Takeshi, silent as a temple bell, stepped forward and, with the same calm deliberateness he used in duels, tucked the oversized trousers up for Lenny. The blond kid's face flushed an honest scarlet of embarrassment.
"He's small," Amina said softly, and gave him a supportive smile. "But I like it."
Lenny's grin popped back like a spring.
Elara, never the sentimental type, picked up a scalpel and stepped forward, ruining their little moment. "We should confirm the suppressant integrity," she half-justified, half-muttered to herself.
Lenny yelped, anticipating pain, but the blade bounced on his forearm as if striking polished bone. The scalpel skittered and clattered to the bench, unharmed, and so was Lenny.
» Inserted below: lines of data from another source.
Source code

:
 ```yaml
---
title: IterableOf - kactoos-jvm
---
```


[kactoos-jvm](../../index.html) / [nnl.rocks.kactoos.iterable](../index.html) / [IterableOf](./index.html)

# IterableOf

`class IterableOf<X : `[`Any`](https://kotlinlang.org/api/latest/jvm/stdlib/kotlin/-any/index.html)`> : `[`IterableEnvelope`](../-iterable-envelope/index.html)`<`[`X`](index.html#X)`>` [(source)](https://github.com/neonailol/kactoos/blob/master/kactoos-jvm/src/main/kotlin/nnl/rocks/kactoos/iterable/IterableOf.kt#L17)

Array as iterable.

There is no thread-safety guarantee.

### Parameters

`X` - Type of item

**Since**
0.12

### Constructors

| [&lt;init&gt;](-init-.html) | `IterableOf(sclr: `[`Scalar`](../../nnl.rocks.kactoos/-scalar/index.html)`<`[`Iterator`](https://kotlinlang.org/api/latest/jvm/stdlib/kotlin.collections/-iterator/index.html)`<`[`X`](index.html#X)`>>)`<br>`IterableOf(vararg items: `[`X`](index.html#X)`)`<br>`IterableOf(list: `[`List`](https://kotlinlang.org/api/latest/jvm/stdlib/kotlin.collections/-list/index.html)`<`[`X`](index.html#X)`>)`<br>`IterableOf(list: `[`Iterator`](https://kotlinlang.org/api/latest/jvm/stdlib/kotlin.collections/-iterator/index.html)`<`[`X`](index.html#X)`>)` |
Elara's eyes widened in actual scientific awe. "Remarkable," she whispered. "Even in human morphology, the scales retain micro-hardness. His epidermal tissue still has reptilian composite layers. That means his mutation isn't just a cosmetic change; it's a structural rewrite."
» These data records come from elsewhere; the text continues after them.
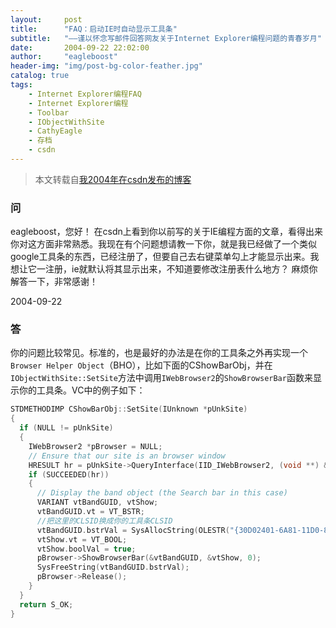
 ```yaml
---
layout:     post
title:      "FAQ：启动IE时自动显示工具条"
subtitle:   "——谨以怀念写邮件回答网友关于Internet Explorer编程问题的青春岁月"
date:       2004-09-22 22:02:00
author:     "eagleboost"
header-img: "img/post-bg-color-feather.jpg"
catalog: true
tags:
    - Internet Explorer编程FAQ
    - Internet Explorer编程
    - Toolbar
    - IObjectWithSite
    - CathyEagle
    - 存档
    - csdn
---
```


> 本文转载自[我2004年在csdn发布的博客](https://blog.csdn.net/CathyEagle/article/details/113557)

### 问

eagleboost，您好！  在csdn上看到你以前写的关于IE编程方面的文章，看得出来你对这方面非常熟悉。我现在有个问题想请教一下你，就是我已经做了一个类似google工具条的东西，已经注册了，但要自己去右键菜单勾上才能显示出来。我想让它一注册，ie就默认将其显示出来，不知道要修改注册表什么地方？ 麻烦你解答一下，非常感谢！

2004-09-22

### 答

你的问题比较常见。标准的，也是最好的办法是在你的工具条之外再实现一个`Browser Helper Object`（BHO），比如下面的CShowBarObj，并在`IObjectWithSite::SetSite`方法中调用`IWebBrowser2`的`ShowBrowserBar`函数来显示你的工具条。VC中的例子如下：

```c++
STDMETHODIMP CShowBarObj::SetSite(IUnknown *pUnkSite)
{   
  if (NULL != pUnkSite)   
  {      
    IWebBrowser2 *pBrowser = NULL;      
    // Ensure that our site is an browser window      
    HRESULT hr = pUnkSite->QueryInterface(IID_IWebBrowser2, (void **) &pBrowser);      
    if (SUCCEEDED(hr))      
    {         
      // Display the band object (the Search bar in this case)         
      VARIANT vtBandGUID, vtShow;         
      vtBandGUID.vt = VT_BSTR;         
      //把这里的CLSID换成你的工具条CLSID         
      vtBandGUID.bstrVal = SysAllocString(OLESTR("{30D02401-6A81-11D0-8274-00C04FD5AE38}"));         
      vtShow.vt = VT_BOOL;         
      vtShow.boolVal = true;         
      pBrowser->ShowBrowserBar(&vtBandGUID, &vtShow, 0);         
      SysFreeString(vtBandGUID.bstrVal);         
      pBrowser->Release();      
    }   
  }   
  return S_OK;
}
```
She crouched down to peer close enough that Lenny flinched.
"Sorry about that, I got a little carried away." She straightened and backed away, catching herself, then grinned sheepishly. "In any case, this is more than I hoped for. The suppressant works, but doesn't erase the physical adaptations entirely. I would love to-"
"We appreciate your gifts, but you're not experimenting on anyone here," Kai warned, a dangerous glint flashing across his red eyes.
Elara saluted with the back of her hand in a joking salute. "I'm not a monster. Mostly." She looked at Lenny and softened. "You look good like this, kid."
Lenny blinked, half-pleased, half-alarmed by the attention. He hugged himself and then hugged Amina, who accepted it without question.
The group lingered a moment longer, the atmosphere lighter now. Gifts had been received, questions asked, and plans laid out. Outside, the day sloped toward midday. It was time to move.
Kai slung the sleek case with Elara's enhancers over his shoulder and glanced back at the cramped, humming menagerie. "We'll be in touch," he said, voice low. "If you find anything useful, let us know."
She waved him off with an absent-minded flick. "I'll keep feeding the beasts," she said. "And the ideas. Just don't get yourselves killed."
Nadya smiled ominously. "We'll try. No promises, though. And you know the drill, right?"
Elara raised a finger to her lips, mimicking zipping them shut. "I won't say a word."
There was a beat of silence between them, then they were off.
They filed out into the cool Romanian air - Lenny still compact, Takeshi silent and steady, Sven and Nadya trading barbs as usual, Isaac lugging a discreet, schemed plan in his mind.
For all the warped grandeur of Elara's lab and the moral fog it lay in, something simple held them: a ragtag band with a plan, with survival in their pockets and chaos at the ready.
Kai paused on the threshold and looked at each of them: a blindfolded swordsman, a kid who could turn into a giant lizard, two Russians who treated the world like a bar, a one-armed idealist, and a quiet healer. An odd group to say the least.
"Right," he said. "Now we figure out how to get across the world without being arrested, murdered, or enthusiastically experimented on."